I just climbed off nearly four-days of travel in getting back from West Kalimantan Borneo and, maybe blame it on jetlag, my mental wanderings keep being interrupted by, not orang-utans, but peatland. The past few months my life has been dominated by one word – peat. Honestly, peat, or peatlands, or peat swamps, is not something most of my life I have given much notice to. No, let me amend that – zero notice to. Yet, with the recent fires in Indonesia, and the prospect of more 2016, peat swamps and drained peatlands have become central to my concern for survival of orang-utans in the wild as well as the rest of the rich biodiversity of lowland tropical Kalimantan Borneo.

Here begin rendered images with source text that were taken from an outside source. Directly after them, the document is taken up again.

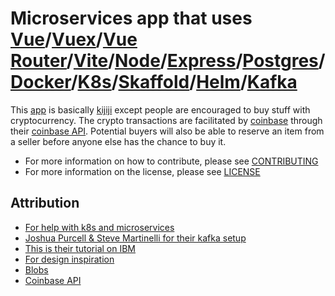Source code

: # Microservices app that uses [Vue](https://vuejs.org/)/[Vuex](https://vuex.vuejs.org/)/[Vue Router](https://router.vuejs.org/)/[Vite](https://vitejs.dev/)/[Node](https://nodejs.org/en/)/[Express](https://expressjs.com/)/[Postgres](https://www.postgresql.org/)/[Docker](https://www.docker.com/products/docker-desktop)/[K8s](https://kubernetes.io/)/[Skaffold](https://skaffold.dev/)/[Helm](https://helm.sh/)/[Kafka](https://kafka.apache.org/)

This [app](https://github.com/Chris56974/wei-buddies) is basically [kijiji](https://www.kijiji.ca/) except people are encouraged to buy stuff with cryptocurrency. The crypto transactions are facilitated by [coinbase](https://www.coinbase.com/) through their [coinbase API](https://developers.coinbase.com/). Potential buyers will also be able to reserve an item from a seller before anyone else has the chance to buy it. 

- For more information on how to contribute, please see [CONTRIBUTING](https://github.com/Chris56974/wei-buddies/blob/main/CONTRIBUTING.md)
- For more information on the license, please see [LICENSE](https://github.com/Chris56974/wei-buddies/blob/main/LICENSE)

## Attribution

- [For help with k8s and microservices](https://github.com/webmakaka/Microservices-with-Node-JS-and-React)
- [Joshua Purcell & Steve Martinelli for their kafka setup](https://github.com/IBM/kraft-mode-kafka-on-kubernetes)
- [This is their tutorial on IBM](https://developer.ibm.com/tutorials/kafka-in-kubernetes/)
- [For design inspiration](https://app.haikei.app/)
- [Blobs](https://blobs.app/)
- [Coinbase API](https://developers.coinbase.com/)
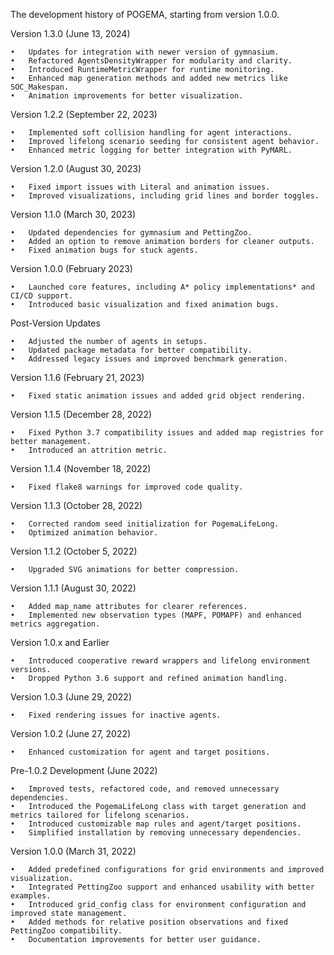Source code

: The development history of POGEMA, starting from version 1.0.0.

Version 1.3.0 (June 13, 2024)

	•	Updates for integration with newer version of gymnasium.
	•	Refactored AgentsDensityWrapper for modularity and clarity.
	•	Introduced RuntimeMetricWrapper for runtime monitoring.
	•	Enhanced map generation methods and added new metrics like SOC_Makespan.
	•	Animation improvements for better visualization.

Version 1.2.2 (September 22, 2023)

	•	Implemented soft collision handling for agent interactions.
	•	Improved lifelong scenario seeding for consistent agent behavior.
	•	Enhanced metric logging for better integration with PyMARL.

Version 1.2.0 (August 30, 2023)

	•	Fixed import issues with Literal and animation issues.
	•	Improved visualizations, including grid lines and border toggles.

Version 1.1.0 (March 30, 2023)

	•	Updated dependencies for gymnasium and PettingZoo.
	•	Added an option to remove animation borders for cleaner outputs.
	•	Fixed animation bugs for stuck agents.

Version 1.0.0 (February 2023)

	•	Launched core features, including A* policy implementations* and CI/CD support.
	•	Introduced basic visualization and fixed animation bugs.

Post-Version Updates

	•	Adjusted the number of agents in setups.
	•	Updated package metadata for better compatibility.
	•	Addressed legacy issues and improved benchmark generation.

Version 1.1.6 (February 21, 2023)

	•	Fixed static animation issues and added grid object rendering.

Version 1.1.5 (December 28, 2022)

	•	Fixed Python 3.7 compatibility issues and added map registries for better management.
	•	Introduced an attrition metric.

Version 1.1.4 (November 18, 2022)

	•	Fixed flake8 warnings for improved code quality.

Version 1.1.3 (October 28, 2022)

	•	Corrected random seed initialization for PogemaLifeLong.
	•	Optimized animation behavior.

Version 1.1.2 (October 5, 2022)

	•	Upgraded SVG animations for better compression.

Version 1.1.1 (August 30, 2022)

	•	Added map_name attributes for clearer references.
	•	Implemented new observation types (MAPF, POMAPF) and enhanced metrics aggregation.

Version 1.0.x and Earlier

	•	Introduced cooperative reward wrappers and lifelong environment versions.
	•	Dropped Python 3.6 support and refined animation handling.

Version 1.0.3 (June 29, 2022)

	•	Fixed rendering issues for inactive agents.

Version 1.0.2 (June 27, 2022)

	•	Enhanced customization for agent and target positions.

Pre-1.0.2 Development (June 2022)

	•	Improved tests, refactored code, and removed unnecessary dependencies.
    •	Introduced the PogemaLifeLong class with target generation and metrics tailored for lifelong scenarios.
	•	Introduced customizable map rules and agent/target positions.
	•	Simplified installation by removing unnecessary dependencies.


Version 1.0.0 (March 31, 2022)

	•	Added predefined configurations for grid environments and improved visualization.
	•	Integrated PettingZoo support and enhanced usability with better examples.
	•	Introduced grid_config class for environment configuration and improved state management.
	•	Added methods for relative position observations and fixed PettingZoo compatibility.
	•	Documentation improvements for better user guidance.

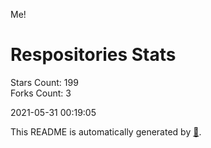 Me!

# Respositories Stats
Stars Count: 199  
Forks Count: 3

2021-05-31 00:19:05  

This README is automatically generated by [🐰](https://github.com/rnitta/rnitta).
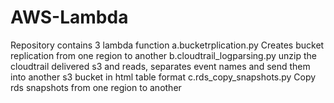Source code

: # AWS-Lambda
Repository contains 3 lambda function 
  a.bucketrplication.py
    Creates bucket replication from one region to another
  b.cloudtrail_logparsing.py
    unzip the cloudtrail delivered s3 and reads, separates event names and send them into another s3 bucket in html table format
  c.rds_copy_snapshots.py
    Copy rds snapshots from one region to another

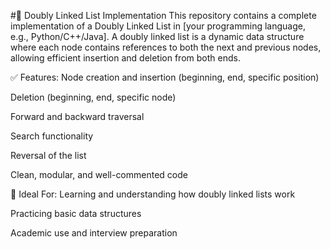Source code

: #🔗 Doubly Linked List Implementation
This repository contains a complete implementation of a Doubly Linked List in [your programming language, e.g., Python/C++/Java]. A doubly linked list is a dynamic data structure where each node contains references to both the next and previous nodes, allowing efficient insertion and deletion from both ends.

✅ Features:
Node creation and insertion (beginning, end, specific position)

Deletion (beginning, end, specific node)

Forward and backward traversal

Search functionality

Reversal of the list

Clean, modular, and well-commented code

📌 Ideal For:
Learning and understanding how doubly linked lists work

Practicing basic data structures

Academic use and interview preparation
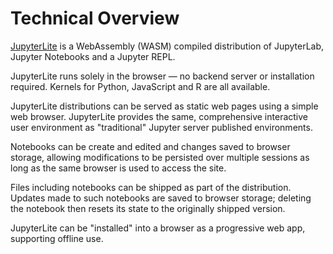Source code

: # Technical Overview

[JupyterLite](https://github.com/jupyterlite/jupyterlite) is a WebAssembly (WASM) compiled distribution of JupyterLab, Jupyter Notebooks and a Jupyter REPL.

JupyterLite runs solely in the browser — no backend server or installation required. Kernels for Python, JavaScript and R are all available.

JupyterLite distributions can be served as static web pages using a simple web browser. JupyterLite provides the same, comprehensive interactive user environment as "traditional" Jupyter server published environments.

Notebooks can be create and edited and changes saved to browser storage, allowing modifications to be persisted over multiple sessions as long as the same browser is used to access the site.

Files including notebooks can be shipped as part of the distribution. Updates made to such notebooks are saved to browser storage; deleting the notebook then resets its state to the originally shipped version.

JupyterLite can be "installed" into a browser as a progressive web app, supporting offline use.
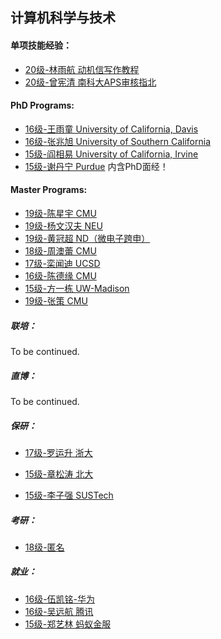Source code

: ## 计算机科学与技术

#### 单项技能经验：

  - [20级-林雨航 动机信写作教程](grad-application/computer-science-and-engineering/(ML)-20-linyuhang.md)
  - [20级-曾宪清 南科大APS审核指北](grad-application/computer-science-and-engineering/(APS)-20-zengxianqing.md)

#### PhD Programs:

  - [16级-王雨童 University of California, Davis](grad-application/computer-science-and-engineering/[US]-16-wangyutong.md)
  - [16级-张兆旭 University of Southern California](grad-application/computer-science-and-engineering/[US]-16-zhangzhaoxu.md)
  - [15级-阎相易 University of California, Irvine](grad-application/computer-science-and-engineering/[US]-15-yanxiangyi.md)
  - [15级-谢丹宁 Purdue](grad-application/computer-science-and-engineering/[US]-15-xiedanning.md) 内含PhD面经！

#### Master Programs:
  - [19级-陈星宇 CMU](grad-application/computer-science-and-engineering/[US]-19-chenxingyu.md)
  - [19级-杨文汉夫 NEU](grad-application/computer-science-and-engineering/[US]-19-yangwenhanfu.md)
  - [19级-黄冠超 ND（微电子跨申）](grad-application/microelectronics/[US]-19-huangguanchao.md)
  - [18级-周澳蕾 CMU](grad-application/computer-science-and-engineering/[US]-18-zhouaolei.md)
  - [17级-栾闻迪 UCSD](grad-application/computer-science-and-engineering/[US]-17-luanwendi.md)
  - [16级-陈德缘 CMU](grad-application/computer-science-and-engineering/[US]-16-chendeyuan.md)
  - [15级-方一栋 UW-Madison](grad-application/computer-science-and-engineering/[US]-15-fangyidong.md)
  - [19级-张策 CMU](grad-application/electronic-and-electrical-engineering/communication-engineering/[US]-19-zhangce.md)

##### 联培：

To be continued.

##### 直博：

To be continued.

##### 保研：

  - [17级-罗运升 浙大](grad-application/computer-science-and-engineering/[CN]-17-luoyunsheng.md)

  - [15级-章松涛 北大](grad-application/computer-science-and-engineering/[CN]-15-zhangsongtao.md)

  - [15级-李子强 SUSTech](grad-application/computer-science-and-engineering/[CN]-15-liziqiang.md)

##### 考研：

- [18级-匿名](grad-application/computer-science-and-engineering/[CN]-18-anonymous.md)

##### 就业：

  - [16级-伍凯铭-华为](grad-application/computer-science-and-engineering/[CN]-16-wukaiming.md)
  - [16级-吴远航 腾讯](grad-application/computer-science-and-engineering/[CN]-16-wuyuanhang.md)
  - [15级-郑艺林 蚂蚁金服](grad-application/computer-science-and-engineering/[CN]-15-zhengyilin.md)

While I prepare a more thorough posting on peat, I wanted to share this thought as COP21 spends forward and we try to make real-world connections for our need to wrestle control the juggernaut we’ve created called anthropogenic climate change:
“Indonesia’s tropical forests are one of the world’s three major “lungs,” along with the Amazon and Congo river basins, sucking up vast amounts of carbon and emitting oxygen. The Indonesian forests also support immense biodiversity — 10 percent of the world’s known plant species, 12 percent of mammal species, and 17 percent of all known bird species can be found on the archipelago. This biodiversity is exhibited in beautiful ways. For example, Sumatra is the only place on the planet where rhinos, tigers, elephants, and orangutans all live alongside each other.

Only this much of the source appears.